- The U.S. Department of Veterans Affairs has completed an investigation into its mismanaged, over-budget hospital in Aurora, CO, and said it will not pursue further punitive measures as a result of delays and a $1 billion in cost overruns, according to the Denver Post.
- The VA investigation seems to limit finger-pointing for the botched project to three former VA employees — a project executive, a senior resident engineer and a senior contracting officer — and VA Deputy Secretary Sloan Gibson said there is no evidence to warrant action against any current employees.
- Critics of the VA Administrative Investigative Board’s handling of the inquiry said the release of their findings with no full report is an example of the agency’s lack of desire to achieve full accountability for missteps that almost completely derailed the project. The Aurora hospital is more than four years behind schedule, and costs have skyrocketed to $1.7 billion, more than three times the original price tag.
According to the Post, the VA’s investigative process has been taking hits from Congress since last year when the agency did not include any construction experts among the AIB’s investigators. The VA has also been under fire for keeping a lid on the investigation’s findings and for being less than cooperative in responding to press questions about it.
Last month, the U.S. House of representatives passed a bill that increases oversight of $100 million-plus VA projects, largely due to the problems on the hospital project in Aurora. If the agency engages in construction of a project over that $100 million mark, the Army Corps of Engineers, or other qualified federal agency, must manage it, and the VA must keep Congress up to date on its progress.
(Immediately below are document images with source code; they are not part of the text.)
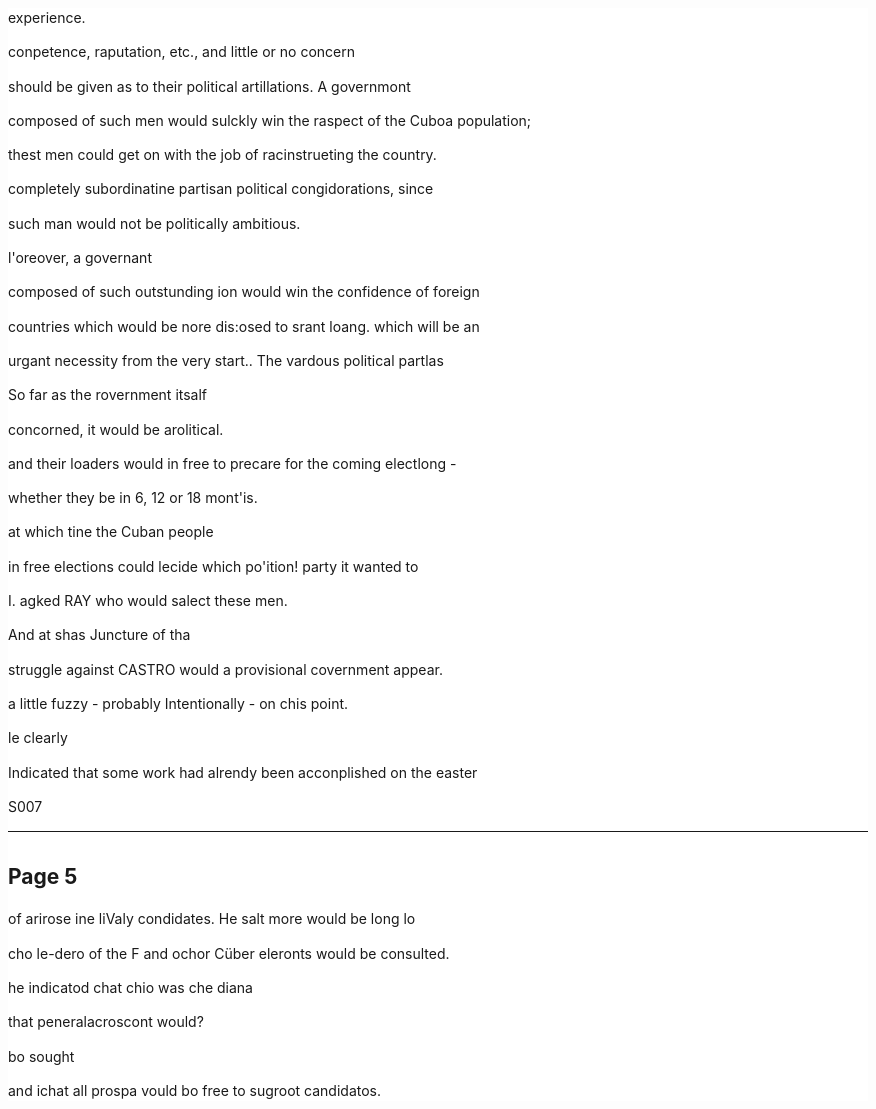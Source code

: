 experience.

conpetence, raputation, etc., and little or no concern

should be given as to their political artillations. A governmont

composed of such men would sulckly win the raspect of the Cuboa population;

thest men could get on with the job of racinstrueting the country.

completely subordinatine partisan political congidorations, since

such man would not be politically ambitious.

l'oreover, a governant

composed of such outstunding ion would win the confidence of foreign

countries which would be nore dis:osed to srant loang. which will be an

urgant necessity from the very start.. The vardous political partlas

So far as the rovernment itsalf

concorned, it would be arolitical.

and their loaders would in free to precare for the coming electlong -

whether they be in 6, 12 or 18 mont'is.

at which tine the Cuban people

in free elections could lecide which po'ition! party it wanted to

I. agked RAY who would salect these men.

And at shas Juncture of tha

struggle against CASTRO would a provisional covernment appear.

a little fuzzy - probably Intentionally - on chis point.

le clearly

Indicated that some work had alrendy been acconplished on the easter

S007

---

## Page 5

of arirose ine liValy condidates. He salt more would be long lo

cho le-dero of the F and ochor Cüber eleronts would be consulted.

he indicatod chat chio was che diana

that peneralacroscont would?

bo sought

and ichat all prospa vould bo free to sugroot candidatos.

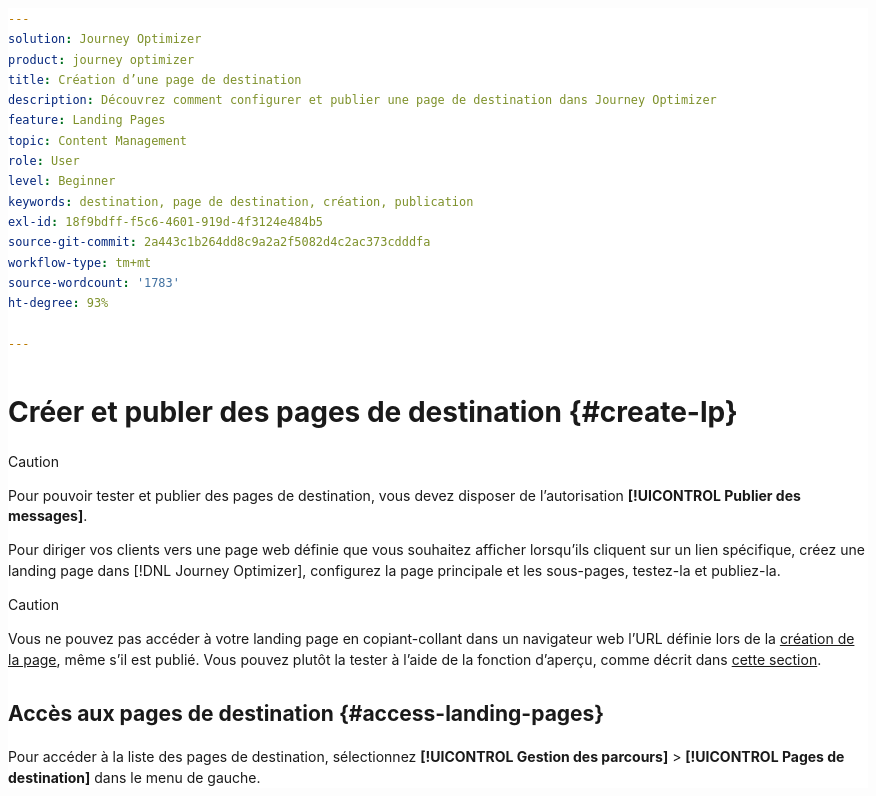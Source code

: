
 ```yaml
---
solution: Journey Optimizer
product: journey optimizer
title: Création d’une page de destination
description: Découvrez comment configurer et publier une page de destination dans Journey Optimizer
feature: Landing Pages
topic: Content Management
role: User
level: Beginner
keywords: destination, page de destination, création, publication
exl-id: 18f9bdff-f5c6-4601-919d-4f3124e484b5
source-git-commit: 2a443c1b264dd8c9a2a2f5082d4c2ac373cdddfa
workflow-type: tm+mt
source-wordcount: '1783'
ht-degree: 93%

---
```


# Créer et publer des pages de destination {#create-lp}

>[!CAUTION]
>
>Pour pouvoir tester et publier des pages de destination, vous devez disposer de l’autorisation **[!UICONTROL Publier des messages]**.

Pour diriger vos clients vers une page web définie que vous souhaitez afficher lorsqu’ils cliquent sur un lien spécifique, créez une landing page dans [!DNL Journey Optimizer], configurez la page principale et les sous-pages, testez-la et publiez-la.

>[!CAUTION]
>
>Vous ne pouvez pas accéder à votre landing page en copiant-collant dans un navigateur web l’URL définie lors de la [création de la page](#create-landing-page), même s’il est publié. Vous pouvez plutôt la tester à l’aide de la fonction d’aperçu, comme décrit dans [cette section](#test-landing-page).

## Accès aux pages de destination {#access-landing-pages}

Pour accéder à la liste des pages de destination, sélectionnez **[!UICONTROL Gestion des parcours]** > **[!UICONTROL Pages de destination]** dans le menu de gauche.
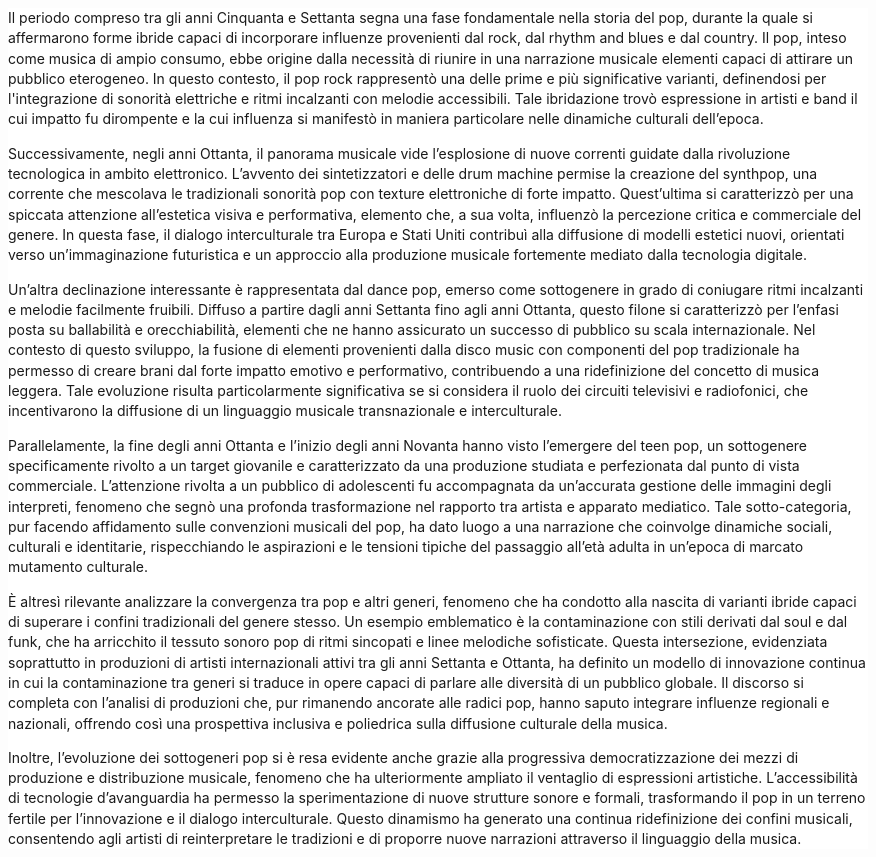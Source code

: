 Il periodo compreso tra gli anni Cinquanta e Settanta segna una fase fondamentale nella storia del
pop, durante la quale si affermarono forme ibride capaci di incorporare influenze provenienti dal
rock, dal rhythm and blues e dal country. Il pop, inteso come musica di ampio consumo, ebbe origine
dalla necessità di riunire in una narrazione musicale elementi capaci di attirare un pubblico
eterogeneo. In questo contesto, il pop rock rappresentò una delle prime e più significative
varianti, definendosi per l'integrazione di sonorità elettriche e ritmi incalzanti con melodie
accessibili. Tale ibridazione trovò espressione in artisti e band il cui impatto fu dirompente e la
cui influenza si manifestò in maniera particolare nelle dinamiche culturali dell’epoca.

Successivamente, negli anni Ottanta, il panorama musicale vide l’esplosione di nuove correnti
guidate dalla rivoluzione tecnologica in ambito elettronico. L’avvento dei sintetizzatori e delle
drum machine permise la creazione del synthpop, una corrente che mescolava le tradizionali sonorità
pop con texture elettroniche di forte impatto. Quest’ultima si caratterizzò per una spiccata
attenzione all’estetica visiva e performativa, elemento che, a sua volta, influenzò la percezione
critica e commerciale del genere. In questa fase, il dialogo interculturale tra Europa e Stati Uniti
contribuì alla diffusione di modelli estetici nuovi, orientati verso un’immaginazione futuristica e
un approccio alla produzione musicale fortemente mediato dalla tecnologia digitale.

Un’altra declinazione interessante è rappresentata dal dance pop, emerso come sottogenere in grado
di coniugare ritmi incalzanti e melodie facilmente fruibili. Diffuso a partire dagli anni Settanta
fino agli anni Ottanta, questo filone si caratterizzò per l’enfasi posta su ballabilità e
orecchiabilità, elementi che ne hanno assicurato un successo di pubblico su scala internazionale.
Nel contesto di questo sviluppo, la fusione di elementi provenienti dalla disco music con componenti
del pop tradizionale ha permesso di creare brani dal forte impatto emotivo e performativo,
contribuendo a una ridefinizione del concetto di musica leggera. Tale evoluzione risulta
particolarmente significativa se si considera il ruolo dei circuiti televisivi e radiofonici, che
incentivarono la diffusione di un linguaggio musicale transnazionale e interculturale.

Parallelamente, la fine degli anni Ottanta e l’inizio degli anni Novanta hanno visto l’emergere del
teen pop, un sottogenere specificamente rivolto a un target giovanile e caratterizzato da una
produzione studiata e perfezionata dal punto di vista commerciale. L’attenzione rivolta a un
pubblico di adolescenti fu accompagnata da un’accurata gestione delle immagini degli interpreti,
fenomeno che segnò una profonda trasformazione nel rapporto tra artista e apparato mediatico. Tale
sotto-categoria, pur facendo affidamento sulle convenzioni musicali del pop, ha dato luogo a una
narrazione che coinvolge dinamiche sociali, culturali e identitarie, rispecchiando le aspirazioni e
le tensioni tipiche del passaggio all’età adulta in un’epoca di marcato mutamento culturale.

È altresì rilevante analizzare la convergenza tra pop e altri generi, fenomeno che ha condotto alla
nascita di varianti ibride capaci di superare i confini tradizionali del genere stesso. Un esempio
emblematico è la contaminazione con stili derivati dal soul e dal funk, che ha arricchito il tessuto
sonoro pop di ritmi sincopati e linee melodiche sofisticate. Questa intersezione, evidenziata
soprattutto in produzioni di artisti internazionali attivi tra gli anni Settanta e Ottanta, ha
definito un modello di innovazione continua in cui la contaminazione tra generi si traduce in opere
capaci di parlare alle diversità di un pubblico globale. Il discorso si completa con l’analisi di
produzioni che, pur rimanendo ancorate alle radici pop, hanno saputo integrare influenze regionali e
nazionali, offrendo così una prospettiva inclusiva e poliedrica sulla diffusione culturale della
musica.

Inoltre, l’evoluzione dei sottogeneri pop si è resa evidente anche grazie alla progressiva
democratizzazione dei mezzi di produzione e distribuzione musicale, fenomeno che ha ulteriormente
ampliato il ventaglio di espressioni artistiche. L’accessibilità di tecnologie d’avanguardia ha
permesso la sperimentazione di nuove strutture sonore e formali, trasformando il pop in un terreno
fertile per l’innovazione e il dialogo interculturale. Questo dinamismo ha generato una continua
ridefinizione dei confini musicali, consentendo agli artisti di reinterpretare le tradizioni e di
proporre nuove narrazioni attraverso il linguaggio della musica.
The bill also imposes a 60-day funding notice requirement on any VA project.
Last November, the U.S. Army Corps of Engineers awarded construction joint venture Kiewit-Turner, the original contractor on the Aurora hospital, $571 million so they could complete their work. This came after a September deal, in which Congress agreed to pay for the rest of the hospital’s construction, with the condition that the Army Corps of Engineers manage any large VA construction project.